The New Wave of Standup (stream on CBC Gem, two seasons) is a great break from bleakness, with up-and-coming comedians given 10 minutes to impress. One of the standouts is Salma Hindy. It’s best paired with The Kennedys (streams Amazon Prime Video), a daft and adorable six-part British comedy set in a housing estate in the 1970s.

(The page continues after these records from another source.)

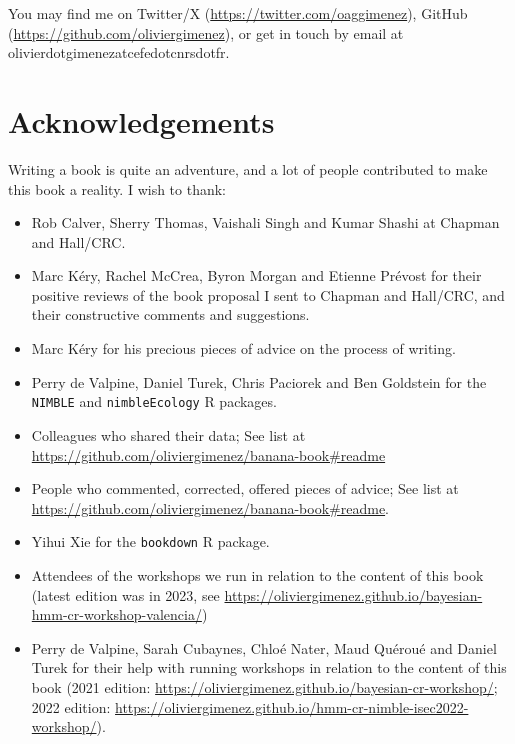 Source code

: \documentclass[
  12pt,
]{krantz}
\providecommand{\tightlist}{%
  \setlength{\itemsep}{0pt}\setlength{\parskip}{0pt}}
\begin{document}
You may find me on Twitter/X (\url{https://twitter.com/oaggimenez}), GitHub (\url{https://github.com/oliviergimenez}), or get in touch by email at olivier\textbar dot\textbar gimenez\textbar at\textbar cefe\textbar dot\textbar cnrs\textbar dot\textbar fr.

\section*{Acknowledgements}\label{acknowledgements}


Writing a book is quite an adventure, and a lot of people contributed to make this book a reality. I wish to thank:

\begin{itemize}
\tightlist
\item
  Rob Calver, Sherry Thomas, Vaishali Singh and Kumar Shashi at Chapman and Hall/CRC.\\
\item
  Marc Kéry, Rachel McCrea, Byron Morgan and Etienne Prévost for their positive reviews of the book proposal I sent to Chapman and Hall/CRC, and their constructive comments and suggestions.\\
\item
  Marc Kéry for his precious pieces of advice on the process of writing.\\
\item
  Perry de Valpine, Daniel Turek, Chris Paciorek and Ben Goldstein for the \texttt{NIMBLE} and \texttt{nimbleEcology} R packages.\\
\item
  Colleagues who shared their data; See list at \url{https://github.com/oliviergimenez/banana-book\#readme}
\item
  People who commented, corrected, offered pieces of advice; See list at \url{https://github.com/oliviergimenez/banana-book\#readme}.
\item
  Yihui Xie for the \texttt{bookdown} R package.
\item
  Attendees of the workshops we run in relation to the content of this book (latest edition was in 2023, see \url{https://oliviergimenez.github.io/bayesian-hmm-cr-workshop-valencia/})
\item
  Perry de Valpine, Sarah Cubaynes, Chloé Nater, Maud Quéroué and Daniel Turek for their help with running workshops in relation to the content of this book (2021 edition: \url{https://oliviergimenez.github.io/bayesian-cr-workshop/}; 2022 edition: \url{https://oliviergimenez.github.io/hmm-cr-nimble-isec2022-workshop/}).\\

\end{itemize}
\end{document}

The Flight Attendant (Crave)

The Flight Attendant (streams on Crave) is in its second season a tad more complex comedy-espionage thriller. Kaley Cuoco from The Big Bang Theory is soaring again as Cassie, a flight attendant now more hooked on spying than booze. Intrigue, murder and fun all click well. Four episodes of eight are available now.

Topline (CBC Gem)

Topline (streams on CBC Gem) may seem small-scale, but it aims big. In a Toronto suburb, in a Filipino family, there’s 16-year-old Tala (Cyrena Fiel), a shy singer/songwriter who, her family expects, is going to be a nurse. But music is her thing, and she’s got an online alter ego: 18-year-old Illisha. What Illisha sings is created in secret in Tala’s family bathroom. Then one of her songs goes viral and the music industry beckons. Funny, warm and poignant, the series – 10 episodes, each 10 to 15 minutes long – has the feel of a Degrassi drama.

The Baby (Crave)

The Baby (streams on Crave) is devilishly clever. A HBO/Sky co-production set in Britain, it concerns Natasha (Michelle de Swarte), a 38-year-old single woman who realizes two friends have both become different people: one has a baby and the other is pleased to announce she’s three months pregnant. Annoyed and depressed, Natasha takes a break from work and then, in this absurdist and dreamlike horror tale, a baby falls into Natasha’s arms, literally. The police arrive to take the child away but, as Natasha learns, the baby doesn’t want to leave her. He’s evil. Two episodes of eight half-hours available now.

Tokyo Vice (Crave)

Tokyo Vice (streams on Crave) is loosely based on a memoir by American Jake Adelstein (Ansel Elgort) who in the 1990s went to Tokyo and became the only foreign reporter at one of the city’s big newspapers, on the crime beat. He learned a lot, but never quite enough. His fascination with corruption in Tokyo is the real story. All eight episodes available now.

Jimmy Savile (Netflix)

Two documentaries also stood out. Jimmy Savile: A British Horror Story (streams on Netflix) is a two-part, three-hour look at the case of Savile, one of Britain’s most famous figures for decades and, shortly after his death in 2011, revealed to be a serial sexual abuser. Police in Britain put the total number of his victims at 589 people. To say the monster was hiding in plain sight is a vast understatement. The story of how he gaslit a nation is chilling and dumbfounding.

White Hot (Netflix)

White Hot: The Rise & Fall Abercrombie & Fitch (streams on Netflix) is a fast-paced, but ultimately furious documentary about the clothing line that once was the fashion zeitgeist. It takes you back to the early days of music videos, to the naked male chests on shopping bags and to the pre-internet period of glamour found at suburban shopping malls. And then how the company was nailed for the racism at its core.